▸ **DATASET RECORDS**
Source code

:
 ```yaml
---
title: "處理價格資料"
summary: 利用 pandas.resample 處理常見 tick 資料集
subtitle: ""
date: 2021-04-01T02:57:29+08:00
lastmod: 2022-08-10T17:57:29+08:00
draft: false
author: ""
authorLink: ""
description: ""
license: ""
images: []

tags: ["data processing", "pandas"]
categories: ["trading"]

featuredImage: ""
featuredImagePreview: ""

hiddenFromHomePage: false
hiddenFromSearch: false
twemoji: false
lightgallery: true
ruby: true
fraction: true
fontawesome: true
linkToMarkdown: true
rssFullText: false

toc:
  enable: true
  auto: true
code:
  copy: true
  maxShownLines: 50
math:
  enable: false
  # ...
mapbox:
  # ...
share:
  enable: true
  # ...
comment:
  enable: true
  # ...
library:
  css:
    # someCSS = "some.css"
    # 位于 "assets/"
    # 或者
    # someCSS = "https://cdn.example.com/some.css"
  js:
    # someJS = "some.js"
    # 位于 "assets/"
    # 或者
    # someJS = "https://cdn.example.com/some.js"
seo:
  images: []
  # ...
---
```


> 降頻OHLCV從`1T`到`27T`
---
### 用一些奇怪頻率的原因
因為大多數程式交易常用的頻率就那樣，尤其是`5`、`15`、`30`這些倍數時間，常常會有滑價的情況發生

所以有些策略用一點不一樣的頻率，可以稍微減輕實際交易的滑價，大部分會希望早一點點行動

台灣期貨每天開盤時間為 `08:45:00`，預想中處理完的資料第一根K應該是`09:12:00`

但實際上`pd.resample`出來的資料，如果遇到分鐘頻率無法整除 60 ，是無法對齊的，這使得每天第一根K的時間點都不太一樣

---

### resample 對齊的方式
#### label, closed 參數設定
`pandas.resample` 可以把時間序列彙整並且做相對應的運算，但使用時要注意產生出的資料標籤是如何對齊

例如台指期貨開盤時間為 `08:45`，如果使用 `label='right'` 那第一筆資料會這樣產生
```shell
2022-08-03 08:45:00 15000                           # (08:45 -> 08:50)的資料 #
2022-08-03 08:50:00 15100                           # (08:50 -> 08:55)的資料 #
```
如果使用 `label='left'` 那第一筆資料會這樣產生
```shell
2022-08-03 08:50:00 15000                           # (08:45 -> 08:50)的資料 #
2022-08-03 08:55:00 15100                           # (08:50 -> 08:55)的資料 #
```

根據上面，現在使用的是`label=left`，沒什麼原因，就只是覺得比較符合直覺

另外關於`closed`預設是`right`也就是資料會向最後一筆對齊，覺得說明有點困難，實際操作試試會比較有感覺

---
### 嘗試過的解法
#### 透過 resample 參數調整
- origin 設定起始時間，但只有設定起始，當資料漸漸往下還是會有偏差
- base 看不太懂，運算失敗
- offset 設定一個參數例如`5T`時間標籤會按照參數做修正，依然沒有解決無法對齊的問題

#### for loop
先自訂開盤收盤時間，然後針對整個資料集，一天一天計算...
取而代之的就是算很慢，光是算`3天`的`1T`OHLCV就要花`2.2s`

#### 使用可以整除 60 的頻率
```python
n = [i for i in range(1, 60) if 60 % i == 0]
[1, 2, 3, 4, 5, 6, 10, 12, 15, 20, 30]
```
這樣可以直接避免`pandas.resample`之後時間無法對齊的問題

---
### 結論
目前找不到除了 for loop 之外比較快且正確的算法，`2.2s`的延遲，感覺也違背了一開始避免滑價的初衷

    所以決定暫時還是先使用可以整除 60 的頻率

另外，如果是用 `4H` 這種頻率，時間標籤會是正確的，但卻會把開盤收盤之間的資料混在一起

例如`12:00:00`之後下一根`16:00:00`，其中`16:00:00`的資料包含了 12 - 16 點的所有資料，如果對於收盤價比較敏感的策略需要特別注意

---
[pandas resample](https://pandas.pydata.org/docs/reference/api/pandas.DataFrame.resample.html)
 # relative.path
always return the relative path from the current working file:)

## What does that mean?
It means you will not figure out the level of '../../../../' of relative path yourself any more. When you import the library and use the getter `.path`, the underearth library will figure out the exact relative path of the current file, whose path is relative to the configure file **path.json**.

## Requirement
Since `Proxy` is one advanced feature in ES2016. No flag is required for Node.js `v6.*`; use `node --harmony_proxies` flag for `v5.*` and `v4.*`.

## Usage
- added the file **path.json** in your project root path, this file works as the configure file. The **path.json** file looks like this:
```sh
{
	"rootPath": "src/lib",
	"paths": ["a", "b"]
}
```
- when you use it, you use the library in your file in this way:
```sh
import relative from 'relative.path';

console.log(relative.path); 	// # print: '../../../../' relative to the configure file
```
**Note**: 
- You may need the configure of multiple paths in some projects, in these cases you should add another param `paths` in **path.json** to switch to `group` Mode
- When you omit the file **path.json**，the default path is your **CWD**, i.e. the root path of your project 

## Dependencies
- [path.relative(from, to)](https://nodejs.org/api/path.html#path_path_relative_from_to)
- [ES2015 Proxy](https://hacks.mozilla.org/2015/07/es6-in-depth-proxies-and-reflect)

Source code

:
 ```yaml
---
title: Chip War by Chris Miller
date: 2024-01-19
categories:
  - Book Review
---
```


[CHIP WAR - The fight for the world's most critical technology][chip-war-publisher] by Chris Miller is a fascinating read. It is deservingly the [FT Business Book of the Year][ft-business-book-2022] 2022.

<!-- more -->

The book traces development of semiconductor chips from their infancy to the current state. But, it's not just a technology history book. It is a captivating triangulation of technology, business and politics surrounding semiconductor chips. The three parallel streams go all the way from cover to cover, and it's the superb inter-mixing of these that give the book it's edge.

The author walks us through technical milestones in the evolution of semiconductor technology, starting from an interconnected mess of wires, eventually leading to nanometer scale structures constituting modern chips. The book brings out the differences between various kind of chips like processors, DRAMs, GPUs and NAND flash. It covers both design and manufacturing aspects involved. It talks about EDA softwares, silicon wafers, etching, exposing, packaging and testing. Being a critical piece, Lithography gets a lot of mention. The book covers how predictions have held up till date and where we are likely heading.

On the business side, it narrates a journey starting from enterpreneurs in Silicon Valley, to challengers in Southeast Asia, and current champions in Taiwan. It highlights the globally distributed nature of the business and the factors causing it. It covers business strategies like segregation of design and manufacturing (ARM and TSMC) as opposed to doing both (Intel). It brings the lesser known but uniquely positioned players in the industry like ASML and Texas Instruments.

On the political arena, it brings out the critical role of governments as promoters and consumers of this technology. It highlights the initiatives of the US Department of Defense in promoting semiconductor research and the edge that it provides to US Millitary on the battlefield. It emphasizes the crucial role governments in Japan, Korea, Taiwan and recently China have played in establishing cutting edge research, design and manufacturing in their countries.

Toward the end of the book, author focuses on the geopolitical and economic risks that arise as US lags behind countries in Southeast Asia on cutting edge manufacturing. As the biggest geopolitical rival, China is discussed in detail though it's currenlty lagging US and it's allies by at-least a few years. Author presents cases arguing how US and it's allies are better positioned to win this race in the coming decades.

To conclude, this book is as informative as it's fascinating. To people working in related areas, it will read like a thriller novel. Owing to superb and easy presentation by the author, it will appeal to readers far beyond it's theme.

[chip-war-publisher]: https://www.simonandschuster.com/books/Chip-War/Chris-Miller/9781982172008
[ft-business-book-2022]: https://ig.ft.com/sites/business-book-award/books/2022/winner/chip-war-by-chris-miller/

▸ **WORK TASK**
Each line above with the string "paths" in it should be located and copied.

▸ **YOUR SOLUTION**
	"paths": ["a", "b"]
- You may need the configure of multiple paths in some projects, in these cases you should add another param `paths` in **path.json** to switch to `group` Mode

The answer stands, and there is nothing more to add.